FIG. 9 is a fragmentary sectional view of a conventional semiconductor device. An assembly process of a conventional semiconductor device will be described. An insulated circuit board includes a back copper foil 3, a ceramic 4, and circuit patterns 5 and 6. The back copper foil 3 and a copper base 1 are bonded together by a solder 2 and the circuit pattern 5 and a semiconductor chip 8 are bonded together by a solder 7. The semiconductor chip 8 is a switching element such as an IGBT or a FWD (Free Wheeling Diode).
Usually these solder bonding steps are performed by a single heating process. After that, an emitter electrode (not illustrated) formed over the semiconductor chip 8 is connected to the circuit pattern 6 with a bonding wire 9 (aluminum wire, for example) by ultrasonic vibration.
A terminal case 10 in which external terminals 11 are insert-molded and the copper base 1 are then heat-bonded together with a silicone type adhesive (not illustrated). After that, the circuit pattern 5 and an external terminal 11 are bonded together at welding portions 12 by spot laser welding and the circuit pattern 6 and an external terminal 11 are bonded together at welding portions 12 by spot laser welding. In this laser welding, the upper side of each external terminal 11 is irradiated with laser light. The surface of the semiconductor chip 8 is then covered by injecting resin 17. The conventional semiconductor device is fabricated in this way.

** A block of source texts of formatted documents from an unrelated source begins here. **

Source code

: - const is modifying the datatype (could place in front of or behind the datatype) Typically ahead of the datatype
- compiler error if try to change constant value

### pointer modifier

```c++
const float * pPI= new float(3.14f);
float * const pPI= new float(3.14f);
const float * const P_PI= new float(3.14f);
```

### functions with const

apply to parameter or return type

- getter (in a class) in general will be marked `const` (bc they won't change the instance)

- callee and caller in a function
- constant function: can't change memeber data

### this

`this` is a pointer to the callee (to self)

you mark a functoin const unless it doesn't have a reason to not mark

Furthermore, a semiconductor element mounting board in which a board over which a wiring pattern for mounting a semiconductor element is formed and leads are bonded together by laser is disclosed in Japanese Laid-open Patent Publication No. 07-94845. With this semiconductor element mounting board, an end portion of a lead bonded to an electrode pad of the board is thinner than the rest of it.
Moreover, a method for fabricating a semiconductor device including a resin sealed body, first and second semiconductor chips which are inside the resin sealed body and on the front of the front and back of each of which an electrode is formed, a first lead which extends inside and outside the resin sealed body and which is electrically connected to an electrode of the first semiconductor chip, and a second lead which extends inside and outside the resin sealed body and which is electrically connected to an electrode of the second semiconductor chip is disclosed in Japanese Laid-open Patent Publication No. 2006-74073. With this method, the resin sealed body is formed in a state in which the first lead and the second lead overlap. After that, laser welding is performed on each of the first lead and the second lead. This prevents sputters which scatter from reaching a side of each semiconductor chip on which a circuit is formed.
The laser welding illustrated in the above FIG. 9 is performed before injecting resin 17. As illustrated in FIG. 10, when this laser welding is performed, sputters 21 which scatter will short-circuit the circuit patterns 5 and 6 (including a wiring pattern (not illustrated)) and the like formed over the insulating board (ceramic 4), break (blow) a wiring such as the bonding wire 9, or damage the semiconductor chip 8.
That is to say, the scattering of the sputters 21 will cause an insulation failure in the insulating board (ceramic 4), a short circuit between the circuit patterns 5 and 6, breaking of a wire wiring, physical damage (such as a mark of melting, a minute flaw, or a microcrack) to the semiconductor chip 8, and poor electrical properties (such as a short circuit) of the semiconductor chip 8.